La madre de Rousseau, que era muy culta y había hecho estudios literarios, le transmitió al amamantarlo en su seno esa predestinación a las cosas del espíritu y esa valiente sensibilidad del alma que forman el fondo del carácter del elegante escritor. La madre de Rousseau había recibido de la naturaleza un espíritu delicado y de su padre un espíritu muy culto. Esta mujer descendía sin hipócrita vergüenza a las más humildes funciones del hogar, entregándose simultáneamente sin ninguna pretensión a las más sólidas y elegantes lecturas de la vida estudiosa. Desgraciadamente murió esa gran mujer antes de haber podido inspirar a su hijo todas sus virtudes. El padre de Rousseau, que había dejado a su esposa joven, bella y sola en Ginebra para hacerse relojero del serrallo en Constantinopla, infundió sin duda a su hijo su afición a las aventuras y al desorden. Estas dos filiaciones hicieron más tarde de Rousseau un niño impresionable, un escritor sublime, un soñador quimérico y un filósofo vicioso:

«No he sabido -dice él mismo- cómo sufrió mi padre la pérdida de mi madre; sé no obstante, que jamás llegó a consolarse de ella. Creía verla de nuevo en mí, sin poder olvidar que mi nacimiento le había costado la vida. Jamás me besó él que no conociera yo en sus suspiros y en sus abrazos convulsivos que un amargo pesar se mezclaba con sus caricias, no por ello menos tiernas. Juan Jacobo -me decía- hablemos de tu madre. ¿Cómo, padre, ya vamos a llorar? -exclamaba yo-, y estas solas palabras le arrancaban lágrimas. ¡Ah! -decía gimiendo-, devuélvemela, consuélame de su pérdida, calma el vacío que ella dejó en mi alma. ¿Te querría yo tanto si no fueras hijo suyo?

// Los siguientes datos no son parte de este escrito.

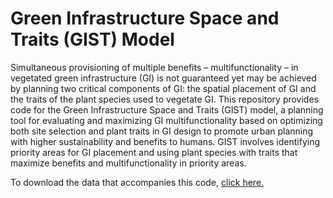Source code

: # Green Infrastructure Space and Traits (GIST) Model

Simultaneous provisioning of multiple benefits – multifunctionality – in vegetated green infrastructure (GI) is not guaranteed yet may be achieved by planning two critical components of GI: the spatial placement of GI and the traits of the plant species used to vegetate GI. This repository provides code for the Green Infrastructure Space and Traits (GIST) model, a planning tool for evaluating and maximizing GI multifunctionality based on optimizing both site selection and plant traits in GI design to promote urban planning with higher sustainability and benefits to humans. GIST involves identifying priority areas for GI placement and using plant species with traits that maximize benefits and multifunctionality in priority areas.

To download the data that accompanies this code, [click here.](https://drive.google.com/open?id=1BvBREOt57L6hZyJWSgV1EGzO83VcNsJw)



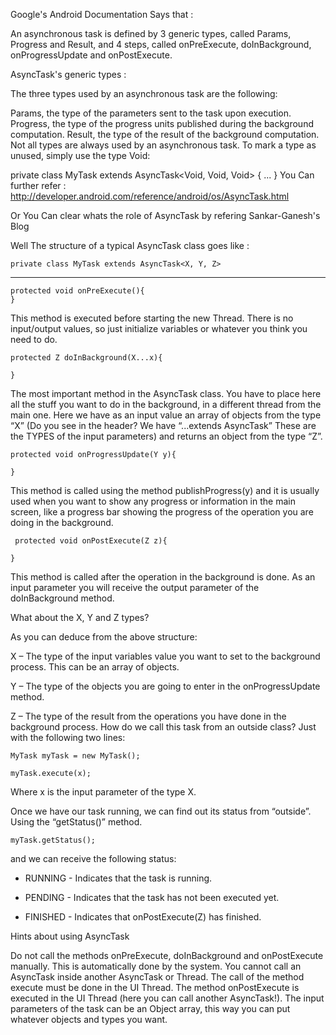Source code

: Google's Android Documentation Says that :

An asynchronous task is defined by 3 generic types, called Params, Progress and Result, and 4 steps, called onPreExecute, doInBackground, onProgressUpdate and onPostExecute.

AsyncTask's generic types :

The three types used by an asynchronous task are the following:

Params, the type of the parameters sent to the task upon execution.
Progress, the type of the progress units published during the background computation.
Result, the type of the result of the background computation.
Not all types are always used by an asynchronous task. To mark a type as unused, simply use the type Void:

 private class MyTask extends AsyncTask<Void, Void, Void> { ... }
You Can further refer : http://developer.android.com/reference/android/os/AsyncTask.html

Or You Can clear whats the role of AsyncTask by refering Sankar-Ganesh's Blog

Well The structure of a typical AsyncTask class goes like :

    private class MyTask extends AsyncTask<X, Y, Z>
  
  ---
  
    protected void onPreExecute(){
    }
This method is executed before starting the new Thread. There is no input/output values, so just initialize variables or whatever you think you need to do.

    protected Z doInBackground(X...x){

    }
The most important method in the AsyncTask class. You have to place here all the stuff you want to do in the background, in a different thread from the main one. Here we have as an input value an array of objects from the type “X” (Do you see in the header? We have “...extends AsyncTask” These are the TYPES of the input parameters) and returns an object from the type “Z”.

    protected void onProgressUpdate(Y y){
     
    }
This method is called using the method publishProgress(y) and it is usually used when you want to show any progress or information in the main screen, like a progress bar showing the progress of the operation you are doing in the background.

     protected void onPostExecute(Z z){
     
    }
This method is called after the operation in the background is done. As an input parameter you will receive the output parameter of the doInBackground method.

What about the X, Y and Z types?

As you can deduce from the above structure:

 X – The type of the input variables value you want to set to the background process. This can be an array of objects.

 Y – The type of the objects you are going to enter in the onProgressUpdate method.

 Z – The type of the result from the operations you have done in the background process.
How do we call this task from an outside class? Just with the following two lines:

    MyTask myTask = new MyTask();

    myTask.execute(x);
Where x is the input parameter of the type X.

Once we have our task running, we can find out its status from “outside”. Using the “getStatus()” method.

    myTask.getStatus();
and we can receive the following status:

* RUNNING - Indicates that the task is running.

* PENDING - Indicates that the task has not been executed yet.

* FINISHED - Indicates that onPostExecute(Z) has finished.

Hints about using AsyncTask

Do not call the methods onPreExecute, doInBackground and onPostExecute manually. This is automatically done by the system.
You cannot call an AsyncTask inside another AsyncTask or Thread. The call of the method execute must be done in the UI Thread.
The method onPostExecute is executed in the UI Thread (here you can call another AsyncTask!).
The input parameters of the task can be an Object array, this way you can put whatever objects and types you want.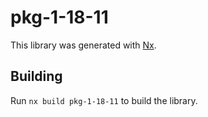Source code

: # pkg-1-18-11

This library was generated with [Nx](https://nx.dev).

## Building

Run `nx build pkg-1-18-11` to build the library.
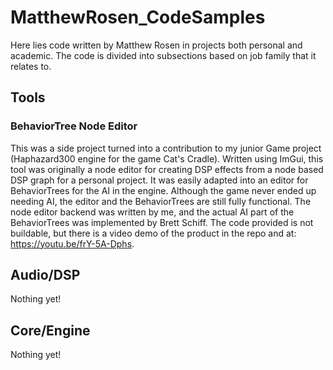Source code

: # MatthewRosen_CodeSamples
Here lies code written by Matthew Rosen in projects both personal and academic.
The code is divided into subsections based on job family that it relates to.

## Tools
### BehaviorTree Node Editor
This was a side project turned into a contribution to my junior Game project (Haphazard300 engine for the game Cat's Cradle). 
Written using ImGui, this tool was originally a node editor for creating DSP effects from a node based DSP graph for a personal project.
It was easily adapted into an editor for BehaviorTrees for the AI in the engine. 
Although the game never ended up needing AI, the editor and the BehaviorTrees are still fully functional.
The node editor backend was written by me, and the actual AI part of the BehaviorTrees was implemented by Brett Schiff. 
The code provided is not buildable, but there is a video demo of the product in the repo and at: <https://youtu.be/frY-5A-Dphs>.

## Audio/DSP
Nothing yet!

## Core/Engine
Nothing yet!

Mi madre había dejado novelas: mi padre y yo las leíamos después de cenar. Primero solo se trataba de ejercitarme en la lectura con libros amenos, mas en breve el interés se hizo tan vivo, que leíamos uno tras otro sin descanso y pasábamos las noches en esta ocupación. Creo que los libros nos parecían mejores porque habían sido escogidos por aquella inolvidable mujer».


Cuán deliciosas son estas líneas de Rousseau. ¡De qué modo sabe sacar interés de unas escenas íntimas que nada dirían a los seres vulgares! Un escritor semejante tiene que apoderarse indefectiblemente de los corazones, y moverlos a su antojo impeliéndoles hacia donde él quiera.

Si Rousseau fue desordenado en su vida y hasta frío de corazón es porque le faltaron en su infancia las caricias maternales. Si no hubiera muerto su madre, esta mujer superior le hubiera modelado, haciendo de él una obra perfecta.

¡Madres, no olvidéis cuán grande es vuestro poder sobre los seres a quienes dais la vida!

¡Madres, corregid a vuestros hijos desde muy niños para que no se diga más tarde que sus defectos son una copia de los vuestros!

Hacedlos antes que sabios, buenos. ¡Procurad inspirarles todas las virtudes practicándolas vosotras!

No hay sublime teoría que tenga en moral la fuerza del buen ejemplo.

Imitad a doña Berenguela la Grande, que supo hacer de su hijo un hombre eminente, un ser útil a su patria, un santo.